Reference Table: Representative Top-Ranked Mu-SHROOM Systems
| System/Group | Core Approach | Multilingual Scope | Notable Result(s) | Reference |
|---|---|---|---|---|
| UCSC | Modular RAG + prompt opt | 14 languages | #1 avg. rank (IoU, Corr) | (Huang et al., 5 May 2025) |
| CCNU | Role-diverse LLM ensemble | 14 languages | #1 Hindi, Top-5 in 7 languages | (Liu et al., 17 May 2025) |
| MSA | LLM adjudication + fuzzy | 12 languages | #1 Arabic, Basque; top-3 in 8 languages | (Hikal et al., 27 May 2025) |
| AILS-NTUA | Prompt+translate+few-shot | 14 languages | IoU 0.753 Farsi, 0.587 Czech (first place) | (Karkani et al., 4 Mar 2025) |
| HalluSearch | Factual splitting + RAG | 14 languages | 4th English/Czech; high-coverage RAG | (Abdallah et al., 14 Apr 2025) |
| TUM-MiKaNi | RAG+BERT+SVR fusion | 14 languages | Top-10 in 8 languages; robust multilingual | (Anschütz et al., 1 Jul 2025) |
| NCL-UoR | Modified RefChecker/SelfCheckGPT | 14 languages | IoU=0.5310, Corr=0.5669 (avg.) | (Hong et al., 2 Mar 2025) |
Notes
- All factual, metric, and protocol details above are found verbatim or by exact paraphrase in the relevant Mu-SHROOM papers.
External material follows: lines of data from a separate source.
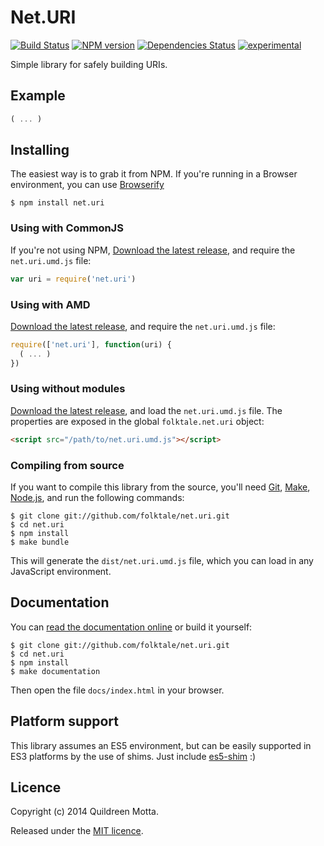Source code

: Net.URI
=======

[![Build Status](https://secure.travis-ci.org/folktale/net.uri.png?branch=master)](https://travis-ci.org/folktale/net.uri)
[![NPM version](https://badge.fury.io/js/net.uri.png)](http://badge.fury.io/js/net.uri)
[![Dependencies Status](https://david-dm.org/folktale/net.uri.png)](https://david-dm.org/folktale/net.uri)
[![experimental](http://hughsk.github.io/stability-badges/dist/experimental.svg)](http://github.com/hughsk/stability-badges)


Simple library for safely building URIs.


## Example

```js
( ... )
```


## Installing

The easiest way is to grab it from NPM. If you're running in a Browser
environment, you can use [Browserify][]

    $ npm install net.uri


### Using with CommonJS

If you're not using NPM, [Download the latest release][release], and require
the `net.uri.umd.js` file:

```js
var uri = require('net.uri')
```


### Using with AMD

[Download the latest release][release], and require the `net.uri.umd.js`
file:

```js
require(['net.uri'], function(uri) {
  ( ... )
})
```


### Using without modules

[Download the latest release][release], and load the `net.uri.umd.js`
file. The properties are exposed in the global `folktale.net.uri` object:

```html
<script src="/path/to/net.uri.umd.js"></script>
```


### Compiling from source

If you want to compile this library from the source, you'll need [Git][],
[Make][], [Node.js][], and run the following commands:

    $ git clone git://github.com/folktale/net.uri.git
    $ cd net.uri
    $ npm install
    $ make bundle
    
This will generate the `dist/net.uri.umd.js` file, which you can load in
any JavaScript environment.

    
## Documentation

You can [read the documentation online][docs] or build it yourself:

    $ git clone git://github.com/folktale/net.uri.git
    $ cd net.uri
    $ npm install
    $ make documentation

Then open the file `docs/index.html` in your browser.


## Platform support

This library assumes an ES5 environment, but can be easily supported in ES3
platforms by the use of shims. Just include [es5-shim][] :)


## Licence

Copyright (c) 2014 Quildreen Motta.

Released under the [MIT licence](https://github.com/folktale/net.uri/blob/master/LICENCE).

<!-- links -->
[Fantasy Land]: https://github.com/fantasyland/fantasy-land
[Browserify]: http://browserify.org/
[Git]: http://git-scm.com/
[Make]: http://www.gnu.org/software/make/
[Node.js]: http://nodejs.org/
[es5-shim]: https://github.com/kriskowal/es5-shim
[docs]: http://folktale.github.io/net.uri
<!-- [release: https://github.com/folktale/net.uri/releases/download/v$VERSION/net.uri-$VERSION.tar.gz] -->
[release]: https://github.com/folktale/net.uri/releases/download/v0.0.0/net.uri-0.0.0.tar.gz
<!-- [/release] -->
Interpretations such as “the dominant error mode is minor boundary mismatches” are supported directly by ablation and error analyses in the task overview and individual system reports.
- The diversity of approaches and evaluation results underlines that reliable and calibrated multilingual hallucination detection remains a challenging problem for LLMs. The introduction and broad adoption of Mu-SHROOM represent a significant milestone for the fact-consistency community and offer a solid platform for further progress (Vázquez et al., 16 Apr 2025).